- WORK INSTRUCTION
Go through the data line by line. Copy each one holding the string "style".

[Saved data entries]
---*---

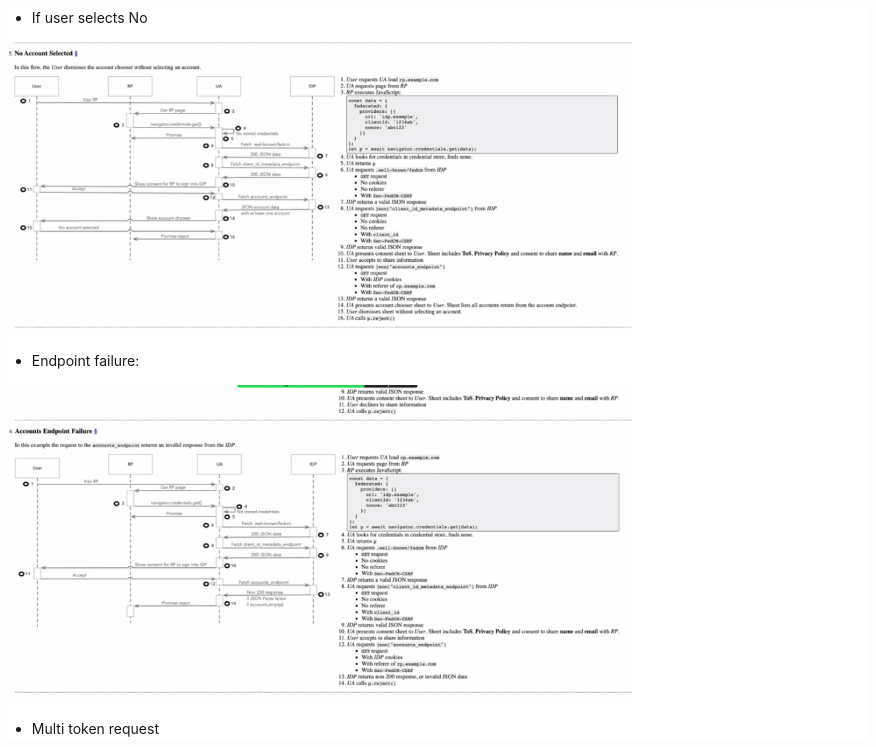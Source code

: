 -   If user selects No

<img src="2021-11-19-screenshot2.png" style="width:6.5in;height:3.01389in" />

-   Endpoint failure:

<img src="2021-11-19-screenshot3.png" style="width:6.5in;height:3.27778in" />

-   Multi token request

---*---

- EXERCISE RESPONSE
<img src="2021-11-19-screenshot2.png" style="width:6.5in;height:3.01389in" />
<img src="2021-11-19-screenshot3.png" style="width:6.5in;height:3.27778in" />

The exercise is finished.